--- EXERCISE ---
Output each line exactly as written, from the first line of the records to the line bearing "is presented. The", inclusive, while leaving every picture out.
━━ RECORDS PROVIDED
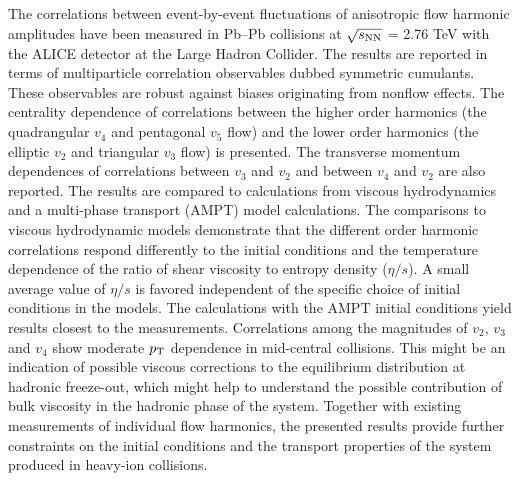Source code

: The correlations between event-by-event fluctuations of anisotropic flow harmonic amplitudes
have been measured in Pb--Pb collisions at $\sqrt{s_{\rm NN}}$ = 2.76 TeV with the ALICE detector at the Large Hadron Collider. 
The results are reported in terms of multiparticle correlation observables dubbed symmetric cumulants.
These observables are robust against biases originating from nonflow effects. 
The centrality dependence of correlations between the higher order harmonics (the quadrangular $v_4$ and pentagonal $v_5$ flow) and the lower order harmonics (the elliptic $v_2$ and triangular $v_3$ flow)
is presented. The transverse momentum dependences of correlations between $v_3$ and $v_2$ and between $v_4$ and $v_2$ are also reported. 
The results are compared to calculations from viscous hydrodynamics and  a multi-phase transport ({AMPT}) model calculations.
The comparisons to viscous hydrodynamic models demonstrate that
the different order harmonic correlations respond differently to the initial conditions and the temperature dependence of the ratio of shear viscosity to entropy density ($\eta/s$). 
A small average value of $\eta/s$ is favored independent of the specific choice of initial conditions in the models. The calculations with the AMPT initial conditions yield results closest to the measurements. 
Correlations among the magnitudes of $v_2$, $v_3$ and $v_4$ show moderate $p_{\rm T}$ dependence in mid-central collisions. This might be an indication of possible viscous corrections to the equilibrium distribution at hadronic freeze-out, which might help to understand the possible contribution of bulk viscosity in the hadronic phase of the system.
Together with existing measurements of individual flow harmonics, the presented results provide further constraints 
on the initial conditions and the transport properties of the system produced in heavy-ion collisions.

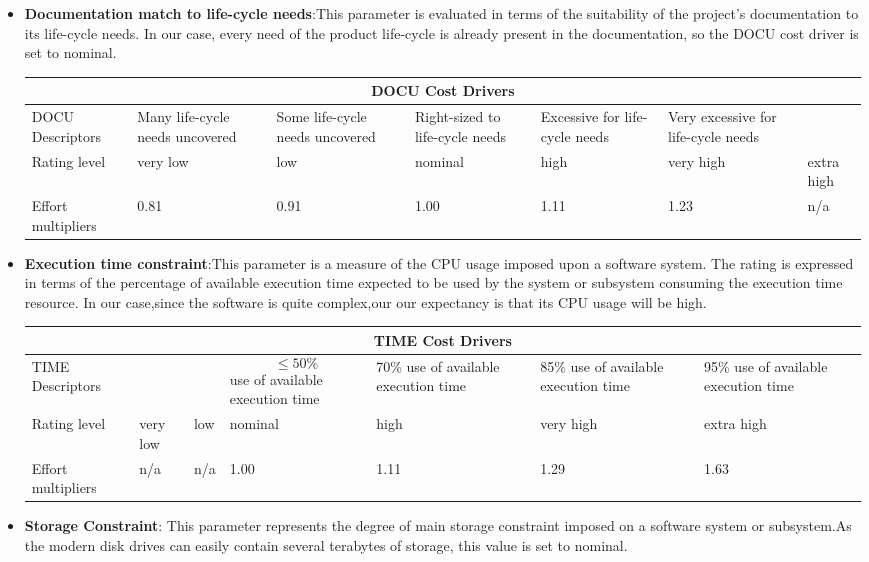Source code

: \begin{itemize}
\item \textbf{Documentation match to life-cycle needs}:This parameter is evaluated in terms of the suitability of the project's documentation to its life-cycle needs. In our case, every need
of the product life-cycle is already present in the documentation,
so the DOCU cost driver is set to nominal.

\begin{longtable}{| m{}| m{} | m{} | m{} | m{} | m{} | m{}| }
\hline
\multicolumn{7}{c}{DOCU Cost Drivers}\\
\hline
\hline
DOCU Descriptors & Many life-cycle needs uncovered & Some life-cycle needs uncovered & Right-sized to life-cycle needs & Excessive for life-cycle needs & Very excessive for life-cycle needs & \\
\hline
Rating level & very low & low & nominal & high & very high & extra high \\
\hline
Effort multipliers & 0.81 & 0.91 & 1.00 & 1.11 & 1.23 & n/a \\
\hline
\end{longtable}

\item \textbf{Execution time constraint}:This parameter is a measure of the CPU usage imposed upon a software system. The rating is expressed in terms of the percentage of available execution time expected to be used by the system or subsystem consuming the execution time resource. In our case,since the software is quite complex,our our expectancy is that its CPU usage will be high.

\begin{longtable}{| m{}| m{} | m{} | m{} | m{} | m{} | m{}| }
\hline
\multicolumn{7}{c}{TIME Cost Drivers}\\
\hline
\hline
TIME Descriptors &  &  & \begin{equation*}
{\le 50\%} 
\end{equation*} use of available execution time & 70\% use of available execution time & 85\% use of available execution time & 95\% use of available execution time \\
\hline
Rating level & very low & low & nominal & high & very high & extra high \\
\hline
Effort multipliers & n/a & n/a & 1.00 & 1.11 & 1.29 & 1.63 \\
\hline
\end{longtable}

\item \textbf{Storage Constraint}: This parameter represents the degree of main storage constraint imposed on a software system or subsystem.As the modern disk drives can easily contain several terabytes of storage, this value is set to nominal.


\end{itemize}
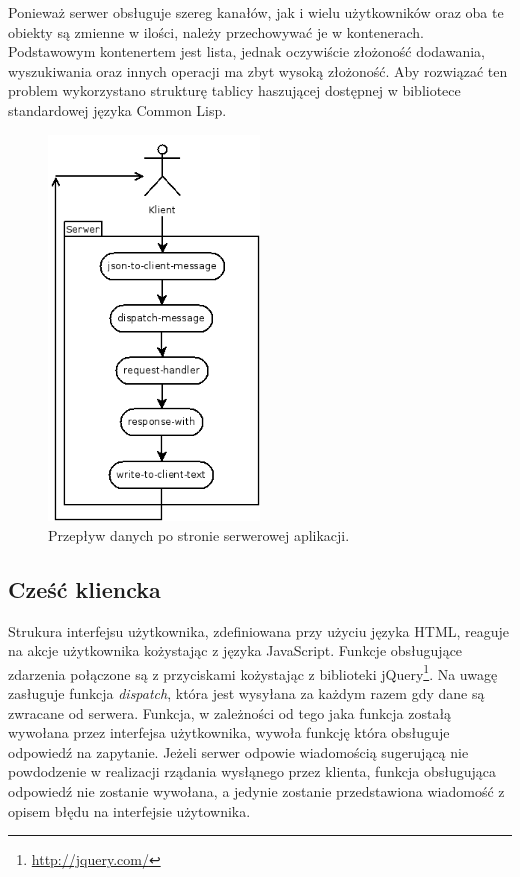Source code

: Ponieważ serwer obsługuje szereg kanałów, jak i wielu użytkowników oraz oba te obiekty są zmienne w ilości, należy przechowywać je w kontenerach. Podstawowym kontenertem jest lista, jednak oczywiście złożoność dodawania, wyszukiwania oraz innych operacji ma zbyt wysoką złożoność. Aby rozwiązać ten problem wykorzystano strukturę tablicy haszującej dostępnej w bibliotece standardowej języka Common Lisp.
\begin{figure}[ht]
    \centering
    \includegraphics[width=0.5\textwidth]{imgs/serverflow.png}
    \caption{Przepływ danych po stronie serwerowej aplikacji.}
    \label{fig:serverflow}
\end{figure}

\subsection{Cześć kliencka}
Strukura interfejsu użytkownika, zdefiniowana przy użyciu języka HTML, reaguje na akcje użytkownika kożystając z języka JavaScript. Funkcje obsługujące zdarzenia połączone są z przyciskami kożystając z biblioteki jQuery\footnote{\url{http://jquery.com/}}. Na uwagę zasługuje funkcja \emph{dispatch}, która jest wysyłana za każdym razem gdy dane są zwracane od serwera. Funkcja, w zależności od tego jaka funkcja zostałą wywołana przez interfejsa użytkownika, wywoła funkcję która obsługuje odpowiedź na zapytanie. Jeżeli serwer odpowie wiadomością sugerującą nie powdodzenie w realizacji rządania wysłąnego przez klienta, funkcja obsługująca odpowiedź nie zostanie wywołana, a jedynie zostanie przedstawiona wiadomość z opisem błędu na interfejsie użytownika.

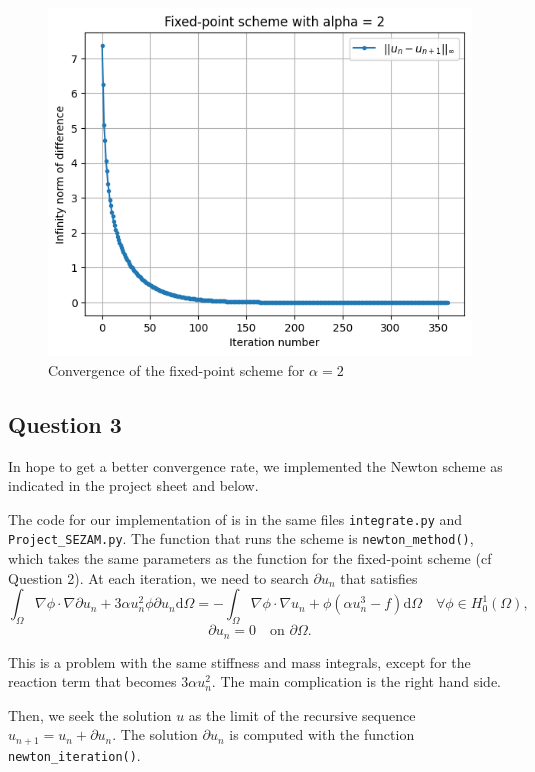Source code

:\documentclass[11pt, a4paper, twoside]{article}
\newcommand{\grad}{\nabla} %
\newcommand{\Hunz}{H^1_0(\Omega)}
\newcommand{\intom}{\int_\Omega}
\renewcommand{\d}{\text{d}}
\begin{document}
\begin{figure}[H]
\centering
\includegraphics[scale = 0.7]{../Figures/fixed_conv_alpha2.png}
\caption{Convergence of the fixed-point scheme for $\alpha=2$}
\label{q2fig4}
\end{figure}


\subsection*{Question 3}
In hope to get a better convergence rate, we implemented the Newton scheme as indicated in the project sheet and below.

The code for our implementation of is in the same files \verb+integrate.py+ and \verb+Project_SEZAM.py+. The function that runs the scheme is \verb+newton_method()+, which takes the same parameters as the function for the fixed-point scheme (cf Question 2).
At each iteration, we need to search $\partial u_n$ that satisfies 
$$\intom \grad \phi \cdot \grad \partial u_n + 3\alpha u_n^2 \phi \partial u_n \d\Omega = - \intom \grad \phi \cdot \grad u_n + \phi (\alpha u_n^3 - f) \d\Omega \quad \forall \phi\in \Hunz, $$
$$\partial u_n = 0 \quad \text{on } \partial\Omega.$$

This is a problem with the same stiffness and mass integrals, except for the reaction term that becomes $3\alpha u_n^2$. The main complication is the right hand side.

Then, we seek the solution $u$ as the limit of the recursive sequence $u_{n+1} =u_n + \partial u_n$.
The solution $\partial u_n$ is computed with the function \verb+newton_iteration()+.
\end{document}
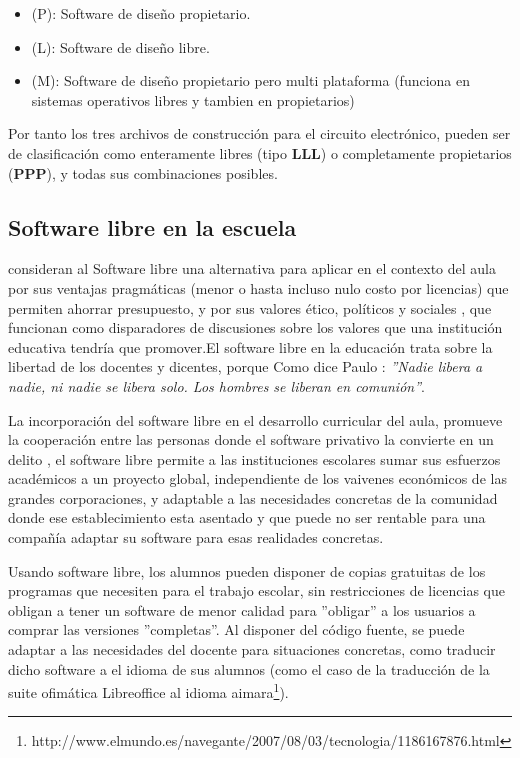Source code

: \begin{itemize}
   \item (P): Software de diseño propietario.
   \item (L): Software de diseño libre.
   \item (M): Software de diseño propietario pero multi plataforma (funciona en sistemas operativos libres y tambien en propietarios)
 \end{itemize} 

Por tanto los tres archivos de construcción para el circuito electrónico, pueden ser de clasificación como enteramente libres (tipo \textbf{LLL}) o completamente propietarios (\textbf{PPP}), y todas sus combinaciones posibles.


\subsection{Software libre en la escuela}

\citet{adell_software_2007} consideran al Software libre una alternativa para aplicar en el contexto del aula por sus ventajas pragmáticas (menor o hasta incluso nulo costo por licencias) que permiten ahorrar presupuesto, y por sus valores ético, políticos y sociales \citep{hart_open_2003}, que funcionan como disparadores de discusiones sobre los valores que una institución educativa tendría que promover.El software libre en la educación trata sobre la libertad de los docentes y dicentes, porque Como dice Paulo \citet{freire_pedagogioprimido._2015}: \textit{''Nadie libera a nadie, ni nadie se libera solo. Los hombres se liberan en comunión''}.

La incorporación del software libre en el desarrollo curricular del aula, promueve la cooperación entre las personas donde el software privativo la convierte en un delito \citep{adell_software_2007}, el software libre permite a las instituciones escolares sumar sus esfuerzos académicos a un proyecto global, independiente de los vaivenes económicos de las grandes corporaciones, y adaptable a las necesidades concretas de la comunidad donde ese establecimiento esta asentado y que puede no ser rentable para una compañía adaptar su software para esas realidades concretas.

Usando software libre, los alumnos pueden disponer de copias gratuitas de los programas que necesiten para el trabajo escolar, sin restricciones de licencias que obligan a tener un software de menor calidad para ''obligar'' a los usuarios a comprar las versiones ''completas''. Al disponer del código fuente, se puede adaptar a las necesidades del docente para situaciones concretas, como traducir dicho software a el idioma de sus alumnos (como el caso de la traducción de la suite ofimática Libreoffice al idioma aimara\footnote{http://www.elmundo.es/navegante/2007/08/03/tecnologia/1186167876.html}).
━━━━
--- ANSWER SPACE ---
Source code

: The correlations between event-by-event fluctuations of anisotropic flow harmonic amplitudes
have been measured in Pb--Pb collisions at $\sqrt{s_{\rm NN}}$ = 2.76 TeV with the ALICE detector at the Large Hadron Collider. 
The results are reported in terms of multiparticle correlation observables dubbed symmetric cumulants.
These observables are robust against biases originating from nonflow effects. 
The centrality dependence of correlations between the higher order harmonics (the quadrangular $v_4$ and pentagonal $v_5$ flow) and the lower order harmonics (the elliptic $v_2$ and triangular $v_3$ flow)
is presented. The transverse momentum dependences of correlations between $v_3$ and $v_2$ and between $v_4$ and $v_2$ are also reported. 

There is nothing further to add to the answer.